Very nice! The Rollei, the Oly XA and the Oly Pen are good collectibles! Congrats.


----------



## gsga (Jan 8, 2008)

sweet. i just checked what the sx-70s are going for these days (since the film is avail again). good find!


----------



## doobs (Jan 8, 2008)

Holy awesome!

Say, you wouldn't happened to be interested in selling any of these, would ya? ;P


----------



## MadisonWI (Jan 9, 2008)

Yeah, I've actually sold all the Polaroids and one of the QL17s already!

I'm going to sell one of the XAs because the meter seems a little off, and I really only collect stuff that I can use. Accordingly, I'll also be selling a slew of other accessories and camera stuff that I found, plus some "for parts/repair" bodies and lenses. 

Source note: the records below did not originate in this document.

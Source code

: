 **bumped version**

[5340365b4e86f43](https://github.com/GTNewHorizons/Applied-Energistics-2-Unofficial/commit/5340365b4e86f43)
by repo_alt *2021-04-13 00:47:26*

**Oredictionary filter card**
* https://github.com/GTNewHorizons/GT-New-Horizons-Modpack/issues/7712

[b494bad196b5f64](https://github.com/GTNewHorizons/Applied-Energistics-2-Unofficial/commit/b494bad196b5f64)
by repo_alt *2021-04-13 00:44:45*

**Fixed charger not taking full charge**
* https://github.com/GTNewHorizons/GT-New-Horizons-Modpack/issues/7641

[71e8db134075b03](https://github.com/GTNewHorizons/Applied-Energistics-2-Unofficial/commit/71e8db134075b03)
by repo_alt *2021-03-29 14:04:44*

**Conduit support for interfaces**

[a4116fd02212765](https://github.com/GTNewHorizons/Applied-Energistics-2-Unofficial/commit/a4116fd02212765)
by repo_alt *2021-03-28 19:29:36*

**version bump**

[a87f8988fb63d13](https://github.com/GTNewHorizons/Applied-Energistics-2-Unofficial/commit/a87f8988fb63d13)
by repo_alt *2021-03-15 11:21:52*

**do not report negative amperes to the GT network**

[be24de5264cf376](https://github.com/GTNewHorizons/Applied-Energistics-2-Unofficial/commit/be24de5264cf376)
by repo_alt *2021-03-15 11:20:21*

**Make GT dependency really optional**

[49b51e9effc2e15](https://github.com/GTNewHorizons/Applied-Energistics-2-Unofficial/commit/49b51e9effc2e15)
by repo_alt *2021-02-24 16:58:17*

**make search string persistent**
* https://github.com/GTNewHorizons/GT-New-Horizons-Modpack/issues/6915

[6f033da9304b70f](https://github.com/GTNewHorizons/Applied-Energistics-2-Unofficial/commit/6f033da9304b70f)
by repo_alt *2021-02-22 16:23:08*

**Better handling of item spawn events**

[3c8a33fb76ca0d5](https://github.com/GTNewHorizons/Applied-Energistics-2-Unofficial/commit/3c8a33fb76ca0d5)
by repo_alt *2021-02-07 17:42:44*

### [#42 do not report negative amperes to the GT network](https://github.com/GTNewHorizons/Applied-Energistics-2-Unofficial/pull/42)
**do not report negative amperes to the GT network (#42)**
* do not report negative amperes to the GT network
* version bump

Check my eBay sales - username "BoardBikeWake" - I'll be putting up two or three different items per week, for quite awhile! 

For the most part, though, I'll be keeping all the cameras that work - they're too cool to part with just yet! 

Next week my 120 film arrives from B+H and I take the Rollei for a spin - my first forray into medium format!


----------